I concorsi impossibili

Una voragine che non si è aperta all’improvviso, ma si è allargata anno dopo anno per l’incuria dei governi che si sono fin qui succeduti. Già a settembre 2019 delle 54 mila assunzioni previste ne erano andate in porto solo il 40 per cento e l’anno prima la metà. Come mai? Semplice: mancano i candidati. Nella scuola italiana, infatti, si entra da due porte: una è quella delle graduatorie dei precari, l’altra sarebbe (il condizionale è d’obbligo) quella dei concorsi. Ma le prime sono state in gran parte svuotate dalla Buona Scuola (e pazienza se su 55 mila assunzioni fatte da Renzi, di prof di matematica ne sono arrivati solo 9 in tutta Italia). E le seconde sono vuote perché non si fanno i concorsi, o comunque se ne fanno troppo pochi.

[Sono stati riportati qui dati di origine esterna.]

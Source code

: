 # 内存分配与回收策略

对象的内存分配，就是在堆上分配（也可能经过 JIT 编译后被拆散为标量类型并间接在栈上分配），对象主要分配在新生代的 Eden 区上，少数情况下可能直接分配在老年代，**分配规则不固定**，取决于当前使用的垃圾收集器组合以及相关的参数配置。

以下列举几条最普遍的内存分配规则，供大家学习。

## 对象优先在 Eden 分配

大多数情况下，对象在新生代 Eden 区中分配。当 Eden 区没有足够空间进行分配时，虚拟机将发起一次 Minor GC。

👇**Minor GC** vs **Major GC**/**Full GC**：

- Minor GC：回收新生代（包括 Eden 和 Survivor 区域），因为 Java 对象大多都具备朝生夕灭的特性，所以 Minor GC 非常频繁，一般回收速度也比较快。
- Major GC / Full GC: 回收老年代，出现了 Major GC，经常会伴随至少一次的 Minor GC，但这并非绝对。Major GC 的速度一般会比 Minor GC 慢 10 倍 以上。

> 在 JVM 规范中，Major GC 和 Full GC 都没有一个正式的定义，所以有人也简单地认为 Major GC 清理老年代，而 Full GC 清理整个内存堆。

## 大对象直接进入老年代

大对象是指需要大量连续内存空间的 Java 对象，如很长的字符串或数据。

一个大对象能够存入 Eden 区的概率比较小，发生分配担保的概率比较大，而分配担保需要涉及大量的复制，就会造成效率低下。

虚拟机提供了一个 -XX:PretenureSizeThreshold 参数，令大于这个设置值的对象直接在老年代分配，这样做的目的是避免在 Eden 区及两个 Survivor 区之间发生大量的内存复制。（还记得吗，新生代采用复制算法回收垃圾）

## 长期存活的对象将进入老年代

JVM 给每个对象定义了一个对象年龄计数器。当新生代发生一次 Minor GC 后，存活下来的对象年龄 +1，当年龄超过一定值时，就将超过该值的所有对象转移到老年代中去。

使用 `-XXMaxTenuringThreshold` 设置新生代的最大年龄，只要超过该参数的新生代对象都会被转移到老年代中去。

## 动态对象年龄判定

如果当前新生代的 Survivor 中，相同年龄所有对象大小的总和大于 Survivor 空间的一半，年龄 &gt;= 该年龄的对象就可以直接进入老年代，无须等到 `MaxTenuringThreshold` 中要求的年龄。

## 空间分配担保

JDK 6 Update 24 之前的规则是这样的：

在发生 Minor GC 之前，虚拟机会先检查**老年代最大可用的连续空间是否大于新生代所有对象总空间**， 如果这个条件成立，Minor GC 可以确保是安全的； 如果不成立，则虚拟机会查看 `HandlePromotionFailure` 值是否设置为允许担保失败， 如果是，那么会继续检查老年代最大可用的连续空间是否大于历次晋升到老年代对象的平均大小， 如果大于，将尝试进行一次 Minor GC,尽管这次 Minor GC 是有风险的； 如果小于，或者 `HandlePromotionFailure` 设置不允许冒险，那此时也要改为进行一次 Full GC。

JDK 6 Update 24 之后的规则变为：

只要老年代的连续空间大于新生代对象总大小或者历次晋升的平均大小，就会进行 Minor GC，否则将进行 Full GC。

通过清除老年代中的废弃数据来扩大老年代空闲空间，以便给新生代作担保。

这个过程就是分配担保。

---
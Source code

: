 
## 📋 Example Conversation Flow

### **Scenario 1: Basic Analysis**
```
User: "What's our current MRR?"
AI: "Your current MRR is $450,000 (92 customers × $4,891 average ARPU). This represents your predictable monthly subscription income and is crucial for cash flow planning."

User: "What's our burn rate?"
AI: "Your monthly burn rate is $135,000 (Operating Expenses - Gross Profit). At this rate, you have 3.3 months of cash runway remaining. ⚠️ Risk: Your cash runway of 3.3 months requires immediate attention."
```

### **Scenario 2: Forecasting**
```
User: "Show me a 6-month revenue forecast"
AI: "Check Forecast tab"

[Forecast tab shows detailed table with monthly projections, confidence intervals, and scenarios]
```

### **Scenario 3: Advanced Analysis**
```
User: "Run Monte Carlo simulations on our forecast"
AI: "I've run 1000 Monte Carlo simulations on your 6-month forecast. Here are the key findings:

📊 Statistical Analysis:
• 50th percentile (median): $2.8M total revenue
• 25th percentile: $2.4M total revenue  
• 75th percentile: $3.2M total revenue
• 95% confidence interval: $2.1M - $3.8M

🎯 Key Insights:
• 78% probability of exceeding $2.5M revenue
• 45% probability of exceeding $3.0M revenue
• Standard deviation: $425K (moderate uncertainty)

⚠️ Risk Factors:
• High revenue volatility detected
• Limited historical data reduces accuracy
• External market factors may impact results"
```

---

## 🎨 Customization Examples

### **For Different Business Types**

Negli ultimi trent’anni quelli «veri» si contano sulle dita di una mano: 1990, 1999, poi — dopo il lungo stop imposto dai tagli all’istruzione durante i governi di centro-destra — c’è stato un mini concorso con Profumo, poi il disastro del concorso del 2016 che ha decimato i candidati (tutti precari con l’abilitazione in tasca) salvo poi ripescarli con un orale-farsa nel 2018 che ha tirato dentro tutti, anche quelli che non servivano alle scuole.

Girandola di ministri

Due anni fa era toccato al ministro Bussetti promettere di bandire un nuovo concorso entro l’estate ma poi il Conte 1 ha lasciato la mano al Conte 2, il ministro meteora Fioramonti quasi non ha toccato palla e si è arrivati ad Azzolina. Ad aprile finalmente avevano visto la luce i bandi per tre nuovi concorsi da 78 mila posti (quasi 13 mila per le maestre e 65 mila per i prof delle medie e delle superiori: metà riservati ai neo laureati e metà ai precari), ma sono rimasti impigliati nel braccio di ferro fra la ministra e i sindacati che — vista l’emergenza Covid — chiedevano di soprassedere al concorso e fare un’ennesima sanatoria.

Lo scontro nel governo

A far saltare la prova, che era già stata prevista per l’estate in modo che i primi 32 mila prof potessero salire in cattedra a partire da settembre, ci hanno pensato il Pd e Leu, schierandosi compatti contro i quiz a crocette. Azzolina ha incassato il no degli alleati ma ha tenuto duro sul concorso (riveduto e corretto: ora dovrebbe essere a domande aperte). Se il Covid lo permetterà dovrebbe tenersi in autunno, ma ormai comunque per le assunzioni dei precari se ne riparlerà l’anno prossimo, mentre i neolaureati — fra prova preselettiva, scritti, orali e immancabili ricorsi — bene che vada potranno essere assunti nel 2022.